Diferentes tipos de seguridad aérea

Hay dos tipos de seguridad diferenciados a los que nos podemos referir cuando hablamos de “seguridad” en sentido genérico que, en español no distinguimos al nombrarlos por lo que habitualmente, en la literatura técnica se denominan en inglés y así decimos:

  • Safety” como concepto ligado a la seguridad operacional, operatividad de las aeronaves, normas técnicas.
  • Security” que, aunque no sea del todo completo, identificamos como seguridad policial, de orden público, encaminada a evitar las intrusiones y actos hostiles.

Estado actual de las medidas de seguridad en los aeropuertos

A pocos viajeros de los que utilizan el avión en sus desplazamientos, se les escapa que a partir del 11S del 2001 y los atentados contra las torres gemelas de Nueva York, las autoridades aeronáuticas y el mundo en general fueron conscientes que, más allá de los actos criminales que se pudieran cometer contra los pasajeros de un aeroplano, como secuestrarlo, desviarlo de su ruta o hacerlo estallar mediante armas o explosivos, se podía emplear ese mismo aparato como un arma en sí, lanzándolo ya contra un edificio, una calle o un estadio, multiplicando exponencialmente su capacidad para generar miles de damnificados y millones en pérdidas.

Objetos potencialmente peligrosos

Por ello, los organismos internacionales que regulan la aviación, se pusieron de acuerdo en incrementar las medidas de seguridad que se venían aplicando en los aeropuertos, de manera que se tratara de impedir el acceso a los aviones a personas portando objetos que pudieran ser potencialmente peligrosos tanto en sí mismos como pistolas, toda clase de armas o explosivos como por el uso que se les pudiera dar en un momento determinado como bates de béisbol, herramientas cortantes, punzantes o contundentes, gases paralizantes y un largo etcétera con el que muchos viajeros a día de hoy se encuentran familiarizados y cuyo listado aunque no exhaustivo aparece impreso frente a los mostradores de facturación de todo los aeropuertos.

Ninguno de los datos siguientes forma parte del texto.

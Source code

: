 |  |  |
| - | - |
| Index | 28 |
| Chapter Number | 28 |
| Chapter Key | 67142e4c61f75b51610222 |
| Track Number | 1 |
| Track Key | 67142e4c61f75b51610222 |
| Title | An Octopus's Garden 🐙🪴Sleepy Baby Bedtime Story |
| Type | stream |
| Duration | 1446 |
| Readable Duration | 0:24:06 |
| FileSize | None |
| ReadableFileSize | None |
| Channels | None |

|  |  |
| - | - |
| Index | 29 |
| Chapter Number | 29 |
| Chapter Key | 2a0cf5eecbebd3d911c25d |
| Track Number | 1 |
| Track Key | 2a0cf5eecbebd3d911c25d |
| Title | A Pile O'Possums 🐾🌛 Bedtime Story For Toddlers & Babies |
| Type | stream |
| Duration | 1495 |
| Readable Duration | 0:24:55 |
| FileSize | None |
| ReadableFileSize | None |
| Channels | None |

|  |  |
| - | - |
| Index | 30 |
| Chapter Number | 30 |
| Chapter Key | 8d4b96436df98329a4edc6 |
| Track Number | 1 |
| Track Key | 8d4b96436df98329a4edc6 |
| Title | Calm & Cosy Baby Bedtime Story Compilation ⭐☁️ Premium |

Normativa referente a los líquidos en los equipajes de mano

Más adelante, y como consecuencia del descubrimiento en un vuelo regular del intento de un terrorista, para hacer explotar el aparato en vuelo mediante la mezcla de un explosivo líquido que transportaba en dos envases diferenciados, intento que se vio frustrado únicamente por la impericia del autor y se saldó con quemaduras en el mismo, la Comisión Europea, mediante el Reglamento (CE) 68/4004 de 15 de enero, estableció la prohibición del trasporte de líquidos en las cabinas de los aviones por los pasajeros en las condiciones y cantidades que continúan en vigor al día de hoy.

Operativa de un filtro de seguridad en un aeropuerto

Como consecuencia de todo lo expuesto, al momento actual el pasajero que pretenda tomar un vuelo en un aeropuerto europeo debe de tener presente que, antes de acceder a la sala de embarque ha de pasar un filtro en el que serán inspeccionados mediante diversos procedimientos tanto su persona como su equipaje de mano.

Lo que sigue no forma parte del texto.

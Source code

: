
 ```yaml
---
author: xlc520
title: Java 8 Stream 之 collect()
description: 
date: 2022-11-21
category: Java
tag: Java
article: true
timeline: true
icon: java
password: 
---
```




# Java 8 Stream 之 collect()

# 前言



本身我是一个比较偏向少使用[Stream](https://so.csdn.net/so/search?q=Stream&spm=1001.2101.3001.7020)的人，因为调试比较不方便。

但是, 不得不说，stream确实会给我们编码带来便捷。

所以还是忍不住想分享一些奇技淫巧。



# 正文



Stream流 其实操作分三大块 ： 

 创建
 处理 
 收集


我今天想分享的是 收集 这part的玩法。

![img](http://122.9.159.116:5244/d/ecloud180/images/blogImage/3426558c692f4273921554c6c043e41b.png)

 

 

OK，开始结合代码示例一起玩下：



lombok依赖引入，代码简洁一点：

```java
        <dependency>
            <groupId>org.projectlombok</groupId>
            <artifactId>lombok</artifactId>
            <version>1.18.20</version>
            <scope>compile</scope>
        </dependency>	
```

Por regla general, para la inspección de personas se utilizan los arcos detectores de metales, el detector manual o la palpación directa, que nunca debe extenderse a zonas íntimas salvo en los casos y en las condiciones establecidos por la normativa.

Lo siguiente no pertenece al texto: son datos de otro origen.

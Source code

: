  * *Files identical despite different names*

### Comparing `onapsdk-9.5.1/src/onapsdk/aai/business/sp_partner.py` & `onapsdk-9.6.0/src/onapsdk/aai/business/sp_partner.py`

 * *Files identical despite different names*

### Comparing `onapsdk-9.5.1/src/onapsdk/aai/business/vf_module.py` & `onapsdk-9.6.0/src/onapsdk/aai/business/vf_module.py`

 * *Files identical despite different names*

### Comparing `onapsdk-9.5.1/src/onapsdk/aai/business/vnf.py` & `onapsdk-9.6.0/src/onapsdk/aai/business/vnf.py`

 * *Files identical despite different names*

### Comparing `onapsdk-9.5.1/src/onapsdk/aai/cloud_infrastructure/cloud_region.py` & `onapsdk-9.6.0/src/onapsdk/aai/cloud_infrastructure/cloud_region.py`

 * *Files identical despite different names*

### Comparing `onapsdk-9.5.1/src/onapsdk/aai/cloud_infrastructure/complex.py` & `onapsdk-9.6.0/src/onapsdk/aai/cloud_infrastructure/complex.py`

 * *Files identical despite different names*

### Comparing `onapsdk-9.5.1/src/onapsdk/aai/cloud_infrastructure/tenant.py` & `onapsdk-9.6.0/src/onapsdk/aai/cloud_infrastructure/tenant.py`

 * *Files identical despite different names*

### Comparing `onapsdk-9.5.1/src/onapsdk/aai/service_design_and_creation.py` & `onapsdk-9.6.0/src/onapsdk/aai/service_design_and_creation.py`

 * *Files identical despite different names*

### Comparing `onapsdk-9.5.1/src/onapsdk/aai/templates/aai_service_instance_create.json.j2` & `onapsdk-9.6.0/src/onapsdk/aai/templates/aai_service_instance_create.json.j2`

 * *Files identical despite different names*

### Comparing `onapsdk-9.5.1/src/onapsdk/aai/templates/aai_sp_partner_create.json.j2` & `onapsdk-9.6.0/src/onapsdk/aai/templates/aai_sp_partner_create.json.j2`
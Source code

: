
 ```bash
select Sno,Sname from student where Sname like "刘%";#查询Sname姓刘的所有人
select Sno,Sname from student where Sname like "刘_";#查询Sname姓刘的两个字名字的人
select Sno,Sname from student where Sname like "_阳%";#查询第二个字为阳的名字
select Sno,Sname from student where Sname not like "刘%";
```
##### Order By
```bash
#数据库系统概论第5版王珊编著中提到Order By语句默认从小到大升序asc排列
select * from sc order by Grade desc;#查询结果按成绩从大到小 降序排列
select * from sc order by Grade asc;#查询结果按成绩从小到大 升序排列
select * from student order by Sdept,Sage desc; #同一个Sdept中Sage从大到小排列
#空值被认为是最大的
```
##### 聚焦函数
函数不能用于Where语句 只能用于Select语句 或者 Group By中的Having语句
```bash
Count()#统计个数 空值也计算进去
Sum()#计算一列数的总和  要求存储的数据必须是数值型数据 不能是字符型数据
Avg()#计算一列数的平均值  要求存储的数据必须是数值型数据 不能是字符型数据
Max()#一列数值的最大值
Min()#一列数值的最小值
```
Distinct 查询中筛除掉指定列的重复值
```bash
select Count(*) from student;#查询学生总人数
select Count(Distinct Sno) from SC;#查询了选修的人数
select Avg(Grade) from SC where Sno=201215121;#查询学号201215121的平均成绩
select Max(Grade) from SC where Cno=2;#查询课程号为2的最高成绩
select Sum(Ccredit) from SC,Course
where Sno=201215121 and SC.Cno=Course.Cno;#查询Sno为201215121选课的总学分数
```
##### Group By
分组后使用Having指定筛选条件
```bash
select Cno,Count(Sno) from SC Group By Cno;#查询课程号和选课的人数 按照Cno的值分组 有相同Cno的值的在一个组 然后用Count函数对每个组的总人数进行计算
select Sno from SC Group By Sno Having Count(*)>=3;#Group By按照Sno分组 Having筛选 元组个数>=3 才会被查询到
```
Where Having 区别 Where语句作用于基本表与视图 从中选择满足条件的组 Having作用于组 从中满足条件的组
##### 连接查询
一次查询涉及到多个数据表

Para la inspección del equipaje de mano se usan los escáneres de rayos X y el propio control manual por parte del agente.

Obligatoriedad del paso por el control de seguridad

El pasajero de cualquier compañía aérea es libre de negarse a someterse al control, y en los aeropuertos españoles tiene el derecho a pedir que el manual se lo pase un miembro de la Guardia Civil de su mismo sexo, pero si no lo hubiera a la hora de embarcar debería de esperar a que estuviese disponible arriesgándose a perder el vuelo en la espera, y, si en cualquier caso se negara a ser controlado él o su equipaje de mano, le puede ser denegado el acceso al embarque y la compañía no estará obligada a indemnizarle de ninguna manera, habiendo perdido su tiempo y su dinero.